Un secteur dynamique en dépit de la crise
Malgré un contexte économique marqué par l’instabilité politique et monétaire, certaines entreprises technologiques libanaises parviennent à tirer leur épingle du jeu en s’adaptant aux nouvelles dynamiques du marché. Selon Al Bina’ (7 février 2025), plusieurs startups spécialisées dans le e-commerce, la fintech et la cybersécurité ont réussi à se démarquer grâce à des modèles d’affaires innovants et à une capacité de résilience impressionnante. Dans le domaine du commerce en ligne, la croissance de plateformes locales proposant des services adaptés aux spécificités du marché libanais a permis de capter une clientèle à la recherche de solutions pratiques face à la crise. Certaines entreprises de fintech ont, quant à elles, su répondre aux besoins d’une population de plus en plus dépendante des paiements numériques et des cryptomonnaies, à défaut d’un système bancaire pleinement fonctionnel.
L’un des facteurs clés expliquant la réussite relative de ces entreprises est leur capacité à attirer des investissements étrangers. La diaspora libanaise, en particulier celle installée dans les pays du Golfe et en Amérique du Nord, joue un rôle déterminant dans le financement et le développement de ces startups. D’après Al Akhbar (7 février 2025), plusieurs levées de fonds d’envergure ont été réalisées ces derniers mois auprès d’investisseurs libanais expatriés, soucieux de soutenir l’innovation dans leur pays d’origine. Ce soutien financier extérieur permet aux jeunes entreprises libanaises de compenser en partie l’absence d’un écosystème bancaire local efficace, les banques libanaises étant toujours engluées dans la crise de liquidité qui paralyse le secteur financier depuis 2019.

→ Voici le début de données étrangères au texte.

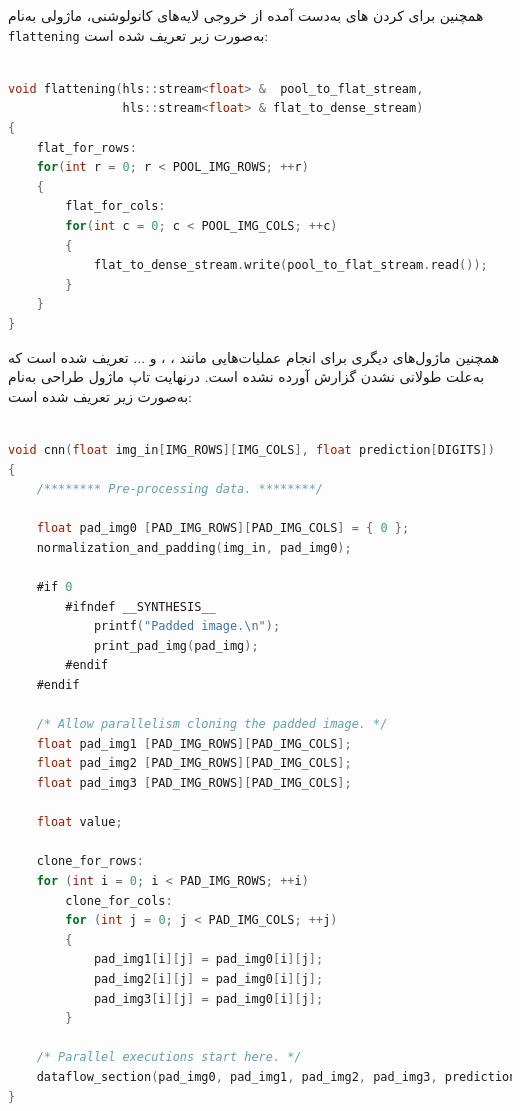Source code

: \begin{qsolve}
	همچنین برای  کردن  های به‌دست آمده از خروجی لایه‌های کانولوشنی، ماژولی به‌نام \texttt{flattening} به‌صورت زیر تعریف شده است:
\end{qsolve}



\begin{latin}
\begin{lstlisting}[language=C,caption={HLS Implementation of Flatten Layers}]
	
void flattening(hls::stream<float> &  pool_to_flat_stream,
 				hls::stream<float> & flat_to_dense_stream)
{
	flat_for_rows:
	for(int r = 0; r < POOL_IMG_ROWS; ++r)
	{
		flat_for_cols:
		for(int c = 0; c < POOL_IMG_COLS; ++c)
		{
			flat_to_dense_stream.write(pool_to_flat_stream.read());
		}
	}
}
\end{lstlisting}
\end{latin}



\begin{qsolve}
	همچنین ماژول‌های دیگری برای انجام عملیات‌هایی مانند ، ،  و ... تعریف شده است که به‌علت طولانی نشدن گزارش آورده نشده است. درنهایت تاپ ماژول طراحی به‌نام  به‌صورت زیر تعریف شده است:

\end{qsolve}



\begin{latin}
\begin{lstlisting}[language=C,caption={HLS Implementation of \texttt{CNN} Top Module}]

void cnn(float img_in[IMG_ROWS][IMG_COLS], float prediction[DIGITS])
{
	/******** Pre-processing data. ********/
	
	float pad_img0 [PAD_IMG_ROWS][PAD_IMG_COLS] = { 0 };
	normalization_and_padding(img_in, pad_img0);
	
	#if 0
		#ifndef __SYNTHESIS__
			printf("Padded image.\n");
			print_pad_img(pad_img);
		#endif
	#endif
	
	/* Allow parallelism cloning the padded image. */
	float pad_img1 [PAD_IMG_ROWS][PAD_IMG_COLS];
	float pad_img2 [PAD_IMG_ROWS][PAD_IMG_COLS];
	float pad_img3 [PAD_IMG_ROWS][PAD_IMG_COLS];
	
	float value;
	
	clone_for_rows:
	for (int i = 0; i < PAD_IMG_ROWS; ++i)
		clone_for_cols:
		for (int j = 0; j < PAD_IMG_COLS; ++j)
		{
			pad_img1[i][j] = pad_img0[i][j];
			pad_img2[i][j] = pad_img0[i][j];
			pad_img3[i][j] = pad_img0[i][j];
		}
	
	/* Parallel executions start here. */
	dataflow_section(pad_img0, pad_img1, pad_img2, pad_img3, prediction);
}

\end{lstlisting}
\end{latin}




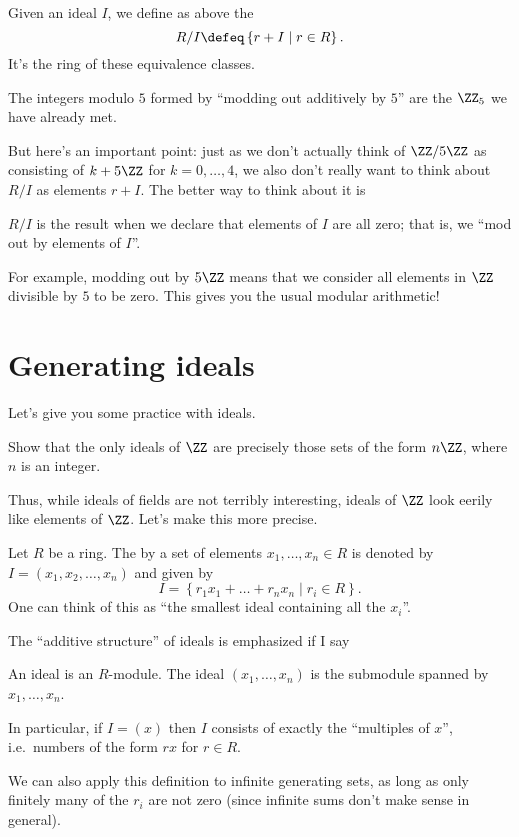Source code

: \begin{definition}
	Given an ideal $I$, we define as above the 
	\[ R/I \defeq \left\{ r+I \mid r \in R \right\}. \]
	It's the ring of these equivalence classes.
\end{definition}
\begin{example}[$\ZZ/5\ZZ$]
	The integers modulo $5$ formed by ``modding out additively by $5$''
	are the $\Zc 5$ we have already met.
\end{example}
But here's an important point:
just as we don't actually think of $\ZZ/5\ZZ$ as consisting of
$k + 5\ZZ$ for $k=0,\dots,4$,
we also don't really want to think about $R/I$ as elements $r+I$.
The better way to think about it is
\begin{moral}
	$R/I$ is the result when we declare that elements of $I$ are all zero;
	that is, we ``mod out by elements of $I$''.
\end{moral}
For example, modding out by $5\ZZ$ means that we consider
all elements in $\ZZ$ divisible by $5$ to be zero.
This gives you the usual modular arithmetic!


\section{Generating ideals}
Let's give you some practice with ideals.

\begin{exercise}
	Show that the only ideals of $\ZZ$ are precisely those
	sets of the form $n\ZZ$, where $n$ is an integer.
\end{exercise}

Thus, while ideals of fields are not terribly interesting,
ideals of $\ZZ$ look eerily like elements of $\ZZ$.
Let's make this more precise.
\begin{definition}
	Let $R$ be a ring.
	The  by a set of elements $x_1, \dots, x_n \in R$
	is denoted by $I = (x_1, x_2, \dots, x_n)$
	and given by
	\[
		I = \left\{ r_1x_1 + \dots + r_nx_n \mid r_i \in R \right\}.
	\]
	One can think of this as ``the smallest ideal containing all the $x_i$''.
\end{definition}
The ``additive structure'' of ideals is emphasized if I say
\begin{moral}
	An ideal is an $R$-module.
	The ideal $(x_1, \dots, x_n)$ is the submodule
	spanned by $x_1, \dots, x_n$.
\end{moral}
In particular, if $I = (x)$ then $I$ consists of exactly the
``multiples of $x$'', i.e.\ numbers of the form $rx$ for $r \in R$.
\begin{remark}
	We can also apply this definition to infinite generating sets, as long as
	only finitely many of the $r_i$ are not zero (since infinite sums
	don't make sense in general).
\end{remark}

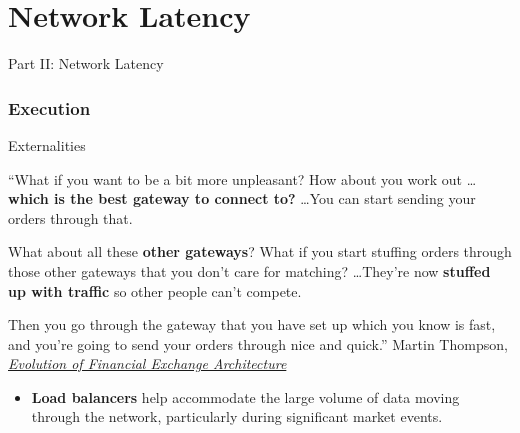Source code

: \documentclass{beamer}
\newif\ifhasdiagram
\newcommand{\sectiondiagram}[1]{%
    \def\insertsdiagram{#1}%
    \hasdiagramtrue
}
\newcommand{\sectionquote}[1]{%
    \def\insertsquote{\small #1}%
}
\newcommand{\insertsdiagram}{}
\newcommand{\insertsquote}{}
\renewcommand{\insertsquote}{}
\renewcommand{\insertsdiagram}{}
\begin{document}
\part{Network Latency}
\begin{frame}{Part II: Network Latency}
	\tableofcontents[part=2]
\end{frame}

\sectiondiagram{execution}
\sectionquote{``We affirm that the world's magnificence has been enriched by a new beauty: \\the beauty of speed.'' Filippo Marinetti}
\section{Execution}

\begin{frame}{Externalities}
	\begin{block}{}
		``What if you want to be a bit more unpleasant? How about you work out \ldots \textbf{which is the best gateway to connect to?} \ldots You can start sending your orders through that.

		What about all these \textbf{other gateways}? What if you start stuffing orders through those other gateways that you don't care for matching? \ldots They're now \textbf{stuffed up with traffic} so other people can't compete.

		Then you go through the gateway that you have set up which you know is fast, and you're going to send your orders through nice and quick.'' Martin Thompson, \href{https://www.infoq.com/presentations/financial-exchange-architecture/}{\textit{Evolution of Financial Exchange Architecture}}
	\end{block}

	\pause

	\begin{itemize}
		\item \textbf{Load balancers} help accommodate the large volume of data moving through the network, particularly during significant market events.
	\end{itemize}

\end{frame}
\end{document}

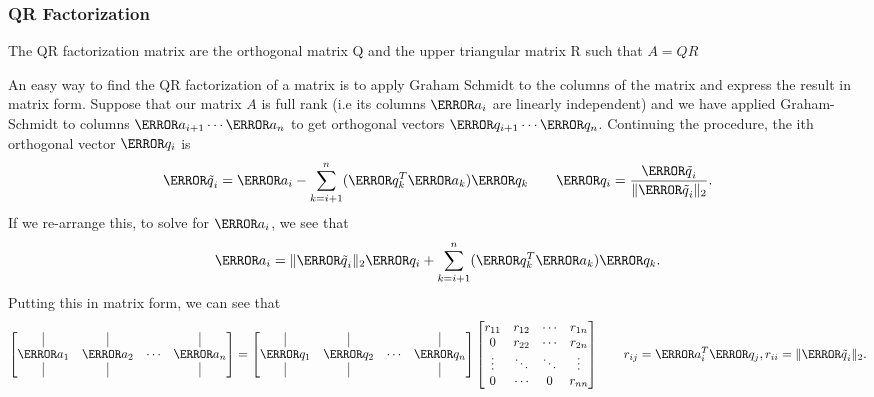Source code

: \subsubsection{QR Factorization}
\begin{definition}
  The QR factorization matrix are the orthogonal matrix Q and the upper triangular matrix R such that $A = QR$
  \label{defn:qr-factorization}
\end{definition}
An easy way to find the QR factorization of a matrix is to apply Graham Schmidt to the columns of the matrix and express the result in matrix form.
Suppose that our matrix $A$ is full rank (i.e its columns $\V{a}_i$ are linearly independent) and we have applied Graham-Schmidt to columns $\V{a}_{i+1}\cdots\V{a}_n$ to get orthogonal vectors $\V{q}_{i+1}\cdots\V{q}_{n}$.
Continuing the procedure, the ith orthogonal vector $\V{q}_i$ is
\[
  \V{\tilde{q}}_i = \V{a}_i - \sum_{k=i+1}^{n} (\V{q}_k^T \V{a}_k)\V{q}_k \qquad \V{q}_i = \frac{\V{\tilde{q}}_i}{\|\V{\tilde{q}}_i\|_2}.
\]
If we re-arrange this, to solve for $\V{a}_i$, we see that
\[
  \V{a}_i = \|\V{\tilde{q}}_i\|_2 \V{q}_i + \sum_{k=i+1}^{n} (\V{q}_k^T \V{a}_k)\V{q}_k.
\]
Putting this in matrix form, we can see that
\[
  \begin{bmatrix}
	\vrule & \vrule & & \vrule \\
	\V{a}_1 & \V{a}_2 & \cdots & \V{a}_{n}\\
	\vrule & \vrule & & \vrule 
  \end{bmatrix} = \begin{bmatrix}
	\vrule & \vrule & & \vrule \\
	\V{q}_1 & \V{q}_2 & \cdots & \V{q}_{n}\\
	\vrule & \vrule & & \vrule 
  \end{bmatrix} \begin{bmatrix}
	r_{11} & r_{12} & \cdots & r_{1n}\\
	0 & r_{22} & \cdots & r_{2n}\\
	\vdots & \ddots & \ddots & \vdots\\
	0 & \cdots & 0 & r_{nn}
  \end{bmatrix} \qquad r_{ij} = \V{a}_i^T\V{q_j}, r_{ii} = \|\V{\tilde{q}}_i\|_2.
\]

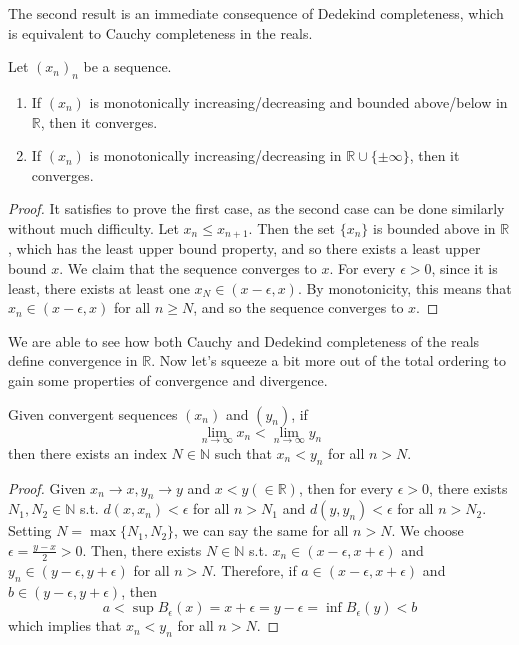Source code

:   The second result is an immediate consequence of Dedekind completeness, which is equivalent to Cauchy completeness in the reals.  

  \begin{theorem}
    \label{thm:monotone-convergence}
    Let $(x_n)_n$ be a sequence. 
    \begin{enumerate}
      \item If $(x_n)$ is monotonically increasing/decreasing and bounded above/below in $\mathbb{R}$, then it converges. 
      \item If $(x_n)$ is monotonically increasing/decreasing in $\mathbb{R} \cup \{\pm \infty\}$, then it converges. 
    \end{enumerate}
  \end{theorem}
  \begin{proof}
    It satisfies to prove the first case, as the second case can be done similarly without much difficulty. Let $x_n \leq x_{n+1}$. Then the set $\{x_n\}$ is bounded above in $\mathbb{R}$, which has the least upper bound property, and so there exists a least upper bound $x$. We claim that the sequence converges to $x$. For every $\epsilon > 0$, since it is least, there exists at least one $x_N \in (x - \epsilon, x)$. By monotonicity, this means that $x_n \in (x - \epsilon, x)$ for all $n \geq N$, and so the sequence converges to $x$. 
  \end{proof}

  We are able to see how both Cauchy and Dedekind completeness of the reals define convergence in $\mathbb{R}$. Now let's squeeze a bit more out of the total ordering to gain some properties of convergence and divergence.   
  
  \begin{theorem}
    Given convergent sequences $(x_n)$ and $(y_n)$, if 
    \begin{equation}
      \lim_{n \rightarrow \infty} x_n < \lim_{n \rightarrow \infty} y_n
    \end{equation}
    then there exists an index $N \in \mathbb{N}$ such that $x_n < y_n$ for all $n > N$. 
  \end{theorem}
  \begin{proof}
    Given $x_n \rightarrow x, y_n \rightarrow y$ and $x < y (\in \mathbb{R})$, then for every $\epsilon > 0$, there exists $N_1, N_2 \in \mathbb{N}$ s.t. $d(x, x_n) < \epsilon$ for all $n > N_1$ and $d(y, y_n) < \epsilon$ for all $n > N_2$. Setting $N = \max\{N_1, N_2\}$, we can say the same for all $n > N$. We choose $\epsilon = \frac{y - x}{2} > 0$. Then, there exists $N \in \mathbb{N}$ s.t. $x_n \in (x - \epsilon, x + \epsilon)$ and $y_n \in (y - \epsilon, y + \epsilon)$ for all $n > N$. Therefore, if $a \in (x - \epsilon, x + \epsilon)$ and $b \in (y - \epsilon, y + \epsilon)$, then 
    \begin{equation}
      a < \sup B_\epsilon (x) = x + \epsilon = y - \epsilon = \inf B_\epsilon (y) < b
    \end{equation}
    which implies that $x_n < y_n$ for all $n > N$. 
  \end{proof}

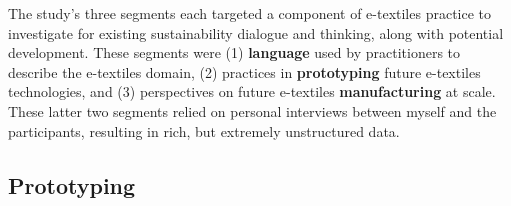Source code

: The study's three segments each targeted a component of e-textiles practice to investigate for existing sustainability dialogue and thinking, along with potential development. These segments were (1) \textbf{language} used by practitioners to describe the e-textiles domain, (2) practices in \textbf{prototyping} future e-textiles technologies, and (3) perspectives on future e-textiles \textbf{manufacturing} at scale. These latter two segments relied on personal interviews between myself and the participants, resulting in rich, but extremely unstructured data.

\subsection{Prototyping}


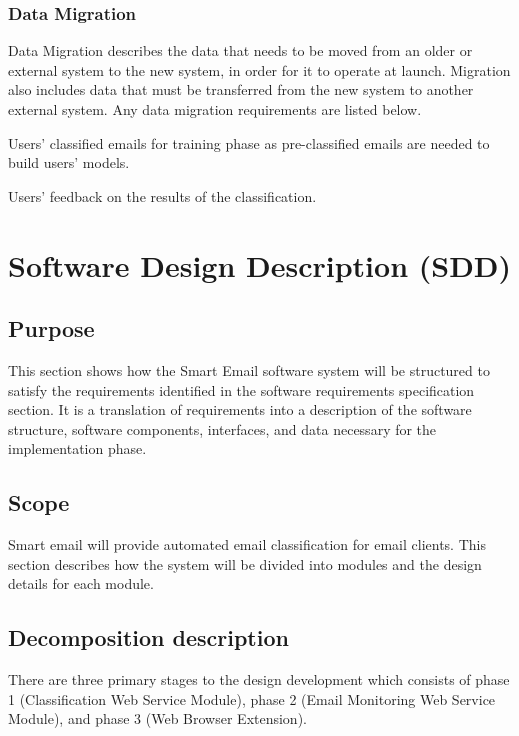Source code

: \subsubsection{Data Migration}
Data Migration describes the data that needs to be moved from an older or external 
system to the new system, in order for it to operate at launch. Migration also includes 
data that must be transferred from the new system to another external system. 
Any data migration requirements are listed below.

\begin{my_enumerate}
  \item Users' classified emails for training phase as pre-classified emails are needed to build users' models.
  \item Users' feedback on the results of the classification.
\end{my_enumerate}


\section{Software Design Description (SDD)}


\subsection{Purpose}
This section shows how the Smart Email software system will be 
structured to satisfy the requirements identified in the software
requirements specification section. It is a translation of 
requirements into a description of the software structure, software components, 
interfaces, and data necessary for the implementation phase.

\subsection{Scope}
Smart email will provide automated email classification for email clients. 
This section describes how the system will be divided into modules and 
the design details for each module.


\subsection{Decomposition description}
There are three primary stages to the design development which consists of phase 1 
(Classification Web Service Module), phase 2 (Email Monitoring Web Service Module),
and phase 3 (Web Browser Extension).

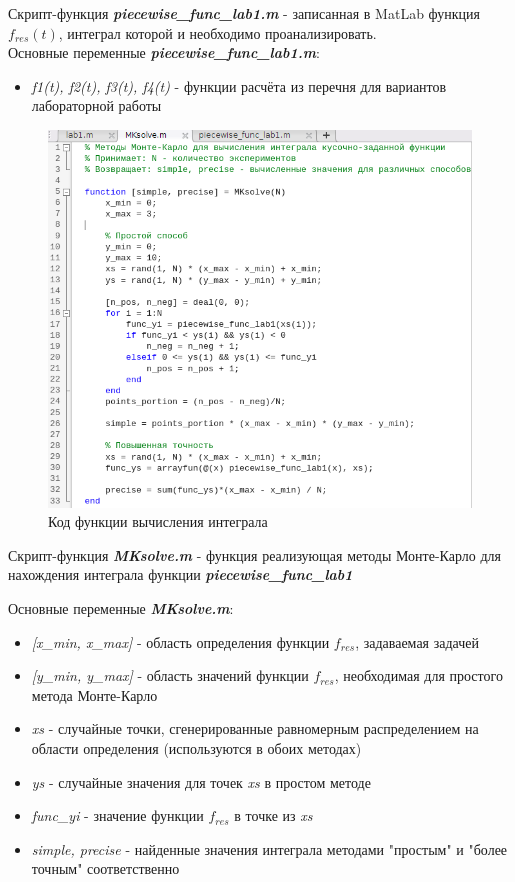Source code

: \documentclass[12pt]{article}
\begin{document}
\newpage

Скрипт-функция \textbf{\textit{piecewise\_func\_lab1.m}} - записанная в MatLab функция $f_{res}(t)$, интеграл которой и необходимо проанализировать.\\

Основные переменные \textbf{\textit{piecewise\_func\_lab1.m}}:
\begin{itemize}
	\item \textit{f1(t), f2(t), f3(t), f4(t)} - функции расчёта из перечня для вариантов лабораторной работы
\end{itemize}

\newpage
 
\begin{figure}[!h]
	\centering
	\includegraphics[width=\linewidth]{MKsolve.png}
	\caption{Код функции вычисления интеграла}
\end{figure}

Скрипт-функция \textbf{\textit{MKsolve.m}} - функция реализующая методы Монте-Карло для нахождения интеграла функции \textbf{\textit{piecewise\_func\_lab1}}

Основные переменные \textbf{\textit{MKsolve.m}}:
\begin{itemize}
	\item \textit{[x\_min, x\_max]} - область определения функции $f_{res}$, задаваемая задачей
	\item \textit{[y\_min, y\_max]} - область значений функции $f_{res}$, необходимая для простого метода Монте-Карло
	\item \textit{xs} - случайные точки, сгенерированные равномерным распределением на области определения (используются в обоих методах)
	\item \textit{ys} - случайные значения для точек \textit{xs} в простом методе
	\item \textit{func\_yi} - значение функции $f_{res}$ в точке из \textit{xs}
	\item \textit{simple, precise} - найденные значения интеграла методами "простым" и "более точным" соответственно
\end{itemize}
\end{document}
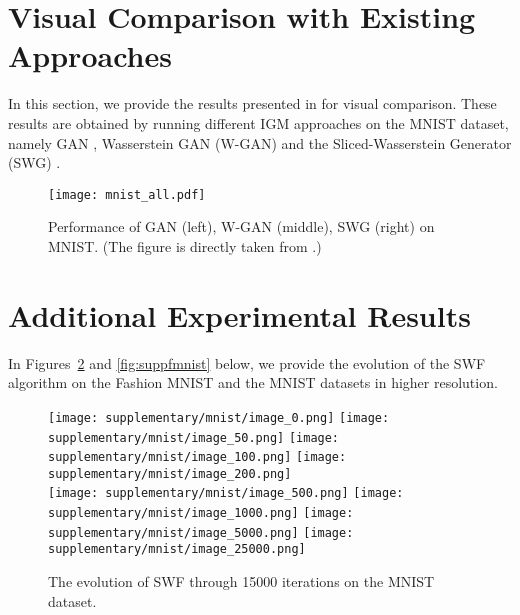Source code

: 

\section{Visual Comparison with Existing Approaches}

In this section, we provide the results presented in \cite{deshpande2018generative} for visual comparison. These results are obtained by running different IGM approaches on the MNIST dataset, namely GAN \cite{goodfellow2014generative}, Wasserstein GAN (W-GAN) \cite{arjovsky2017wasserstein} and the Sliced-Wasserstein Generator (SWG) \cite{deshpande2018generative}. 

\begin{figure}[h!]
\centering
\texttt{[image: mnist\_all.pdf]}
\caption{Performance of GAN (left), W-GAN (middle), SWG (right) on MNIST. (The figure is directly taken from \cite{deshpande2018generative}.) }
\label{fig:mnistall}
\end{figure}


\section{Additional Experimental Results}

In Figures~\ref{fig:suppmnist} and \ref{fig:suppfmnist} below, we provide the evolution of the SWF algorithm on the Fashion MNIST and the MNIST datasets in higher resolution.

\newcommand{\picwidth}{0.15}%

\begin{figure}
\centering
\texttt{[image: supplementary/mnist/image\_0.png]}
\texttt{[image: supplementary/mnist/image\_50.png]}
\texttt{[image: supplementary/mnist/image\_100.png]}
\texttt{[image: supplementary/mnist/image\_200.png]}\\
\texttt{[image: supplementary/mnist/image\_500.png]}
\texttt{[image: supplementary/mnist/image\_1000.png]}
\texttt{[image: supplementary/mnist/image\_5000.png]}
\texttt{[image: supplementary/mnist/image\_25000.png]}
\caption{The evolution of SWF through 15000 iterations on the MNIST dataset.}
\label{fig:suppmnist}
\end{figure}


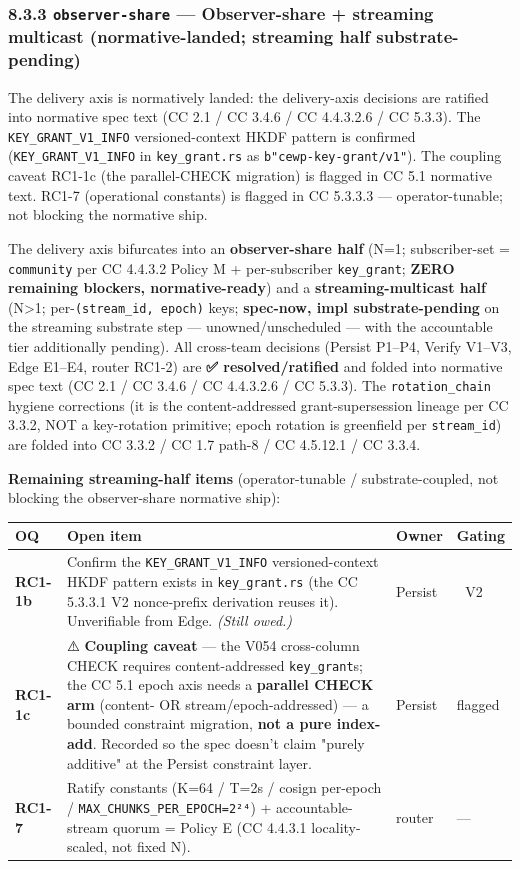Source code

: \documentclass[11pt]{article}
\begin{document}
\subsubsection*{8.3.3 \texttt{observer-share} — Observer-share + streaming multicast (normative-landed; streaming half substrate-pending)}


The delivery axis is normatively landed: the delivery-axis decisions are ratified into normative spec text (CC 2.1 / CC 3.4.6 / CC 4.4.3.2.6 / CC 5.3.3). The \texttt{KEY\_GRANT\_V1\_INFO} versioned-context HKDF pattern is confirmed (\texttt{KEY\_GRANT\_V1\_INFO} in \texttt{key\_grant.rs} as \texttt{b"cewp-key-grant/v1"}). The coupling caveat RC1-1c (the parallel-CHECK migration) is flagged in CC 5.1 normative text. RC1-7 (operational constants) is flagged in CC 5.3.3.3 — operator-tunable; not blocking the normative ship.


The delivery axis bifurcates into an \textbf{observer-share half} (N=1; subscriber-set = \texttt{community} per CC 4.4.3.2 Policy M + per-subscriber \texttt{key\_grant}; \textbf{ZERO remaining blockers, normative-ready}) and a \textbf{streaming-multicast half} (N>1; per-\texttt{(stream\_id, epoch)} keys; \textbf{spec-now, impl substrate-pending} on the streaming substrate step — unowned/unscheduled — with the accountable tier additionally pending). All cross-team decisions (Persist P1–P4, Verify V1–V3, Edge E1–E4, router RC1-2) are \textbf{✅ resolved/ratified} and folded into normative spec text (CC 2.1 / CC 3.4.6 / CC 4.4.3.2.6 / CC 5.3.3). The \texttt{rotation\_chain} hygiene corrections (it is the content-addressed grant-supersession lineage per CC 3.3.2, NOT a key-rotation primitive; epoch rotation is greenfield per \texttt{stream\_id}) are folded into CC 3.3.2 / CC 1.7 path-8 / CC 4.5.12.1 / CC 3.3.4.


\textbf{Remaining streaming-half items} (operator-tunable / substrate-coupled, not blocking the observer-share normative ship):


{\scriptsize
\begin{longtable}{|p{4.0cm}|p{4.0cm}|p{4.0cm}|p{4.0cm}|}\hline
\textbf{OQ} & \textbf{Open item} & \textbf{Owner} & \textbf{Gating} \\ \hline\endhead
\textbf{RC1-1b} & Confirm the \texttt{KEY\_GRANT\_V1\_INFO} versioned-context HKDF pattern exists in \texttt{key\_grant.rs} (the CC 5.3.3.1 V2 nonce-prefix derivation reuses it). Unverifiable from Edge. \textit{(Still owed.)} & Persist & 🔴 V2 \\ \hline
\textbf{RC1-1c} & ⚠️ \textbf{Coupling caveat} — the V054 cross-column CHECK requires content-addressed \texttt{key\_grant}s; the CC 5.1 epoch axis needs a \textbf{parallel CHECK arm} (content- OR stream/epoch-addressed) — a bounded constraint migration, \textbf{not a pure index-add}. Recorded so the spec doesn't claim "purely additive" at the Persist constraint layer. & Persist & flagged \\ \hline
\textbf{RC1-7} & Ratify constants (K=64 / T=2s / cosign per-epoch / \texttt{MAX\_CHUNKS\_PER\_EPOCH=2²⁴}) + accountable-stream quorum = Policy E (CC 4.4.3.1 locality-scaled, not fixed N). & router & — \\ \hline
\end{longtable}}
\end{document}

Si ces startups parviennent à maintenir leur activité et à élargir leur champ d’action au niveau régional, c’est aussi grâce à une main-d’œuvre locale extrêmement qualifiée. Le Liban a toujours été un vivier de talents en matière de technologie et d’innovation, une réputation confirmée par les performances de ses ingénieurs et développeurs dans des entreprises internationales. L’Université américaine de Beyrouth (AUB), l’Université Saint-Joseph (USJ) et d’autres institutions académiques continuent de former des diplômés hautement qualifiés dans les domaines de l’ingénierie, de l’intelligence artificielle et de la cybersécurité.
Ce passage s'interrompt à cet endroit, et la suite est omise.